As both a professor and a pastor, I have the unique privilege and responsibility to preach God’s Word each week and to teach New Testament Greek at SES. My unique offering to students in this course is that I put the study of Greek into practice each week. In this way, it becomes a part of me, I am able to provide a clearer and more robust explanation of what God has said to His people, and I am able to demonstrate to students through actual passages of the Greek New Testament what learning the language can do for them.

Here’s a “for instance”: instead of only giving exercises to translate and require memory of paradigms (which I do both of the above, and more), I often walk students through a passage that I’ve studied recently for the pulpit and found numerous grammatical or linguistical nuggets. In this way, the students clearly see the cash value of studying the biblical languages. I urge the students each week to make this stuff work for them. “Get mileage out of it,” I tell them. During these times of demonstrating and walking them through the observations I’ve made are the times I see the light bulb go on for students and they began to get passionate about God’s Word. Studying the languages does this for us like no other course is capable of doing. Period.

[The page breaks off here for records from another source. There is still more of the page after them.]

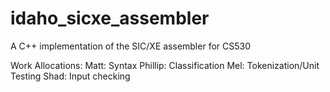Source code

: # idaho_sicxe_assembler
A C++ implementation of the SIC/XE assembler for CS530

Work Allocations:
  Matt: Syntax
  Phillip: Classification
  Mel: Tokenization/Unit Testing
  Shad: Input checking
 
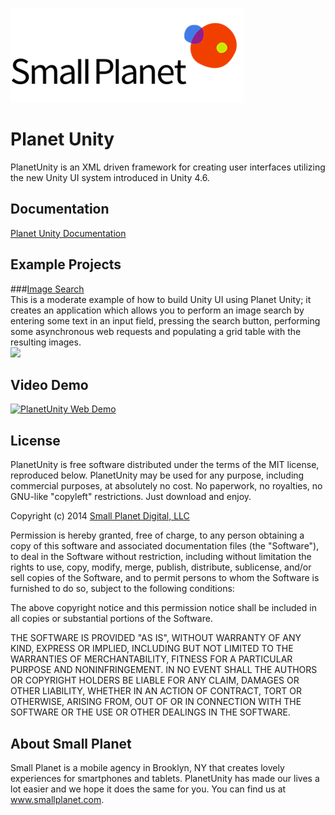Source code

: ![Small Planet logo](.Support/images/smallplanet_logo.png)

# Planet Unity


PlanetUnity is an XML driven framework for creating user interfaces utilizing the new Unity UI system introduced in Unity 4.6.

## Documentation

[Planet Unity Documentation](https://github.com/SmallPlanetUnity/PlanetUnity2/blob/master/Documentation/TableOfContents.md)

## Example Projects


###[Image Search](https://github.com/SmallPlanetUnity/ImageSearch)  
This is a moderate example of how to build Unity UI using Planet Unity; it creates an application which allows you to perform an image search by entering some text in an input field, pressing the search button, performing some asynchronous web requests and populating a grid table with the resulting images.  
<img src="https://github.com/SmallPlanetUnity/ImageSearch/raw/master/kittens.png" width="240">


## Video Demo

[![PlanetUnity Web Demo](https://img.youtube.com/vi/10zXPQIr70U/0.jpg)](https://www.youtube.com/embed/10zXPQIr70U?vq=hd1080&autoplay=1 "PlanetUnity Web Demo")

## License

PlanetUnity is free software distributed under the terms of the MIT license, reproduced below. PlanetUnity may be used for any purpose, including commercial purposes, at absolutely no cost. No paperwork, no royalties, no GNU-like "copyleft" restrictions. Just download and enjoy.

Copyright (c) 2014 [Small Planet Digital, LLC](http://smallplanet.com)

Permission is hereby granted, free of charge, to any person obtaining a copy of this software and associated documentation files (the "Software"), to deal in the Software without restriction, including without limitation the rights to use, copy, modify, merge, publish, distribute, sublicense, and/or sell copies of the Software, and to permit persons to whom the Software is furnished to do so, subject to the following conditions:

The above copyright notice and this permission notice shall be included in all copies or substantial portions of the Software.

THE SOFTWARE IS PROVIDED "AS IS", WITHOUT WARRANTY OF ANY KIND, EXPRESS OR IMPLIED, INCLUDING BUT NOT LIMITED TO THE WARRANTIES OF MERCHANTABILITY, FITNESS FOR A PARTICULAR PURPOSE AND NONINFRINGEMENT. IN NO EVENT SHALL THE AUTHORS OR COPYRIGHT HOLDERS BE LIABLE FOR ANY CLAIM, DAMAGES OR OTHER LIABILITY, WHETHER IN AN ACTION OF CONTRACT, TORT OR OTHERWISE, ARISING FROM, OUT OF OR IN CONNECTION WITH THE SOFTWARE OR THE USE OR OTHER DEALINGS IN THE SOFTWARE.

## About Small Planet

Small Planet is a mobile agency in Brooklyn, NY that creates lovely experiences for smartphones and tablets. PlanetUnity has made our lives a lot easier and we hope it does the same for you. You can find us at www.smallplanet.com.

So, why study the languages? We study the biblical languages in order to develop a fuller awareness of language so that ultimately, we better understand the meaning of the biblical text. We study the biblical languages to hear what God said, instead of what editorial boards or commentators say that God said (though the writings of both these entities is extremely important as well). We study the biblical languages in order to be able to give God’s Word to His people today in as fresh and forceful and clear a way as possible vis-à-vis God gave it to the prophets and apostles.

We have so many language tools at our disposal to the degree that there’s no excuse for not utilizing these in our lesson, devotion, and sermon preparation. One might argue that it is the very fact that we have so many electronic tools, etc., that we don’t need to study the languages. My counter-argument is that this fact – that we have so many tools – confirms the need for knowing the languages so that the students know what they’re looking at, what they’re seeing in these tools. Additionally, in order to keep ourselves from having the wool pulled over our eyes by cults, false teachers, or our own prejudices in interpretation, the languages are a necessity.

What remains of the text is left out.